> Data to examine
= = =

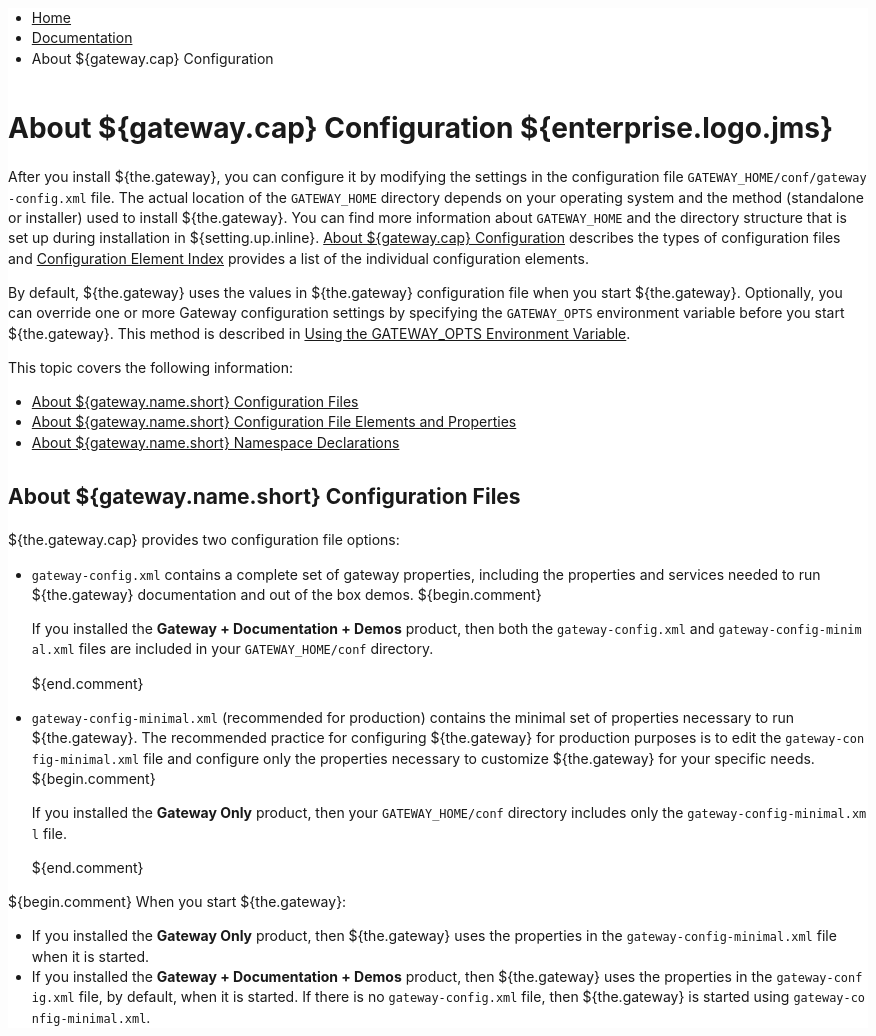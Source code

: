-   [Home](../../index.md)
-   [Documentation](../index.md)
-   About ${gateway.cap} Configuration

About ${gateway.cap} Configuration ${enterprise.logo.jms}
=========================================================

After you install ${the.gateway}, you can configure it by modifying the settings in the configuration file `GATEWAY_HOME/conf/gateway-config.xml` file. The actual location of the `GATEWAY_HOME` directory depends on your operating system and the method (standalone or installer) used to install ${the.gateway}. You can find more information about `GATEWAY_HOME` and the directory structure that is set up during installation in ${setting.up.inline}. [About ${gateway.cap} Configuration](c_conf_concepts.md) describes the types of configuration files and [Configuration Element Index](r_conf_elementindex.md) provides a list of the individual configuration elements.

By default, ${the.gateway} uses the values in ${the.gateway} configuration file when you start ${the.gateway}. Optionally, you can override one or more Gateway configuration settings by specifying the `GATEWAY_OPTS` environment variable before you start ${the.gateway}. This method is described in [Using the GATEWAY\_OPTS Environment Variable](p_conf_gw_opts.md).

This topic covers the following information:

-   [About ${gateway.name.short} Configuration Files](#aboutconffiles)
-   [About ${gateway.name.short} Configuration File Elements and Properties](#aboutconfelements)
-   [About ${gateway.name.short} Namespace Declarations](#aboutnamespace)

<a name="aboutconffiles"></a>About ${gateway.name.short} Configuration Files
----------------------------------------------------------------------------

${the.gateway.cap} provides two configuration file options:

-   `gateway-config.xml` contains a complete set of gateway properties, including the properties and services needed to run ${the.gateway} documentation and out of the box demos. ${begin.comment}

    If you installed the **Gateway + Documentation + Demos** product, then both the `gateway-config.xml` and `gateway-config-minimal.xml` files are included in your `GATEWAY_HOME/conf` directory.

    ${end.comment}

-   `gateway-config-minimal.xml` (recommended for production) contains the minimal set of properties necessary to run ${the.gateway}. The recommended practice for configuring ${the.gateway} for production purposes is to edit the `gateway-config-minimal.xml` file and configure only the properties necessary to customize ${the.gateway} for your specific needs. ${begin.comment}

    If you installed the **Gateway Only** product, then your `GATEWAY_HOME/conf` directory includes only the `gateway-config-minimal.xml` file.

    ${end.comment}

${begin.comment}
When you start ${the.gateway}:

-   If you installed the **Gateway Only** product, then ${the.gateway} uses the properties in the `gateway-config-minimal.xml` file when it is started.
-   If you installed the **Gateway + Documentation + Demos** product, then ${the.gateway} uses the properties in the `gateway-config.xml` file, by default, when it is started. If there is no `gateway-config.xml` file, then ${the.gateway} is started using `gateway-config-minimal.xml`.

= = =

Print the data above from its first line through the line that has "After you install", exactly and with nothing else, omitting pictures.

Source code

:-   [Home](../../index.md)
-   [Documentation](../index.md)
-   About ${gateway.cap} Configuration

About ${gateway.cap} Configuration ${enterprise.logo.jms}
=========================================================

After you install ${the.gateway}, you can configure it by modifying the settings in the configuration file `GATEWAY_HOME/conf/gateway-config.xml` file. The actual location of the `GATEWAY_HOME` directory depends on your operating system and the method (standalone or installer) used to install ${the.gateway}. You can find more information about `GATEWAY_HOME` and the directory structure that is set up during installation in ${setting.up.inline}. [About ${gateway.cap} Configuration](c_conf_concepts.md) describes the types of configuration files and [Configuration Element Index](r_conf_elementindex.md) provides a list of the individual configuration elements.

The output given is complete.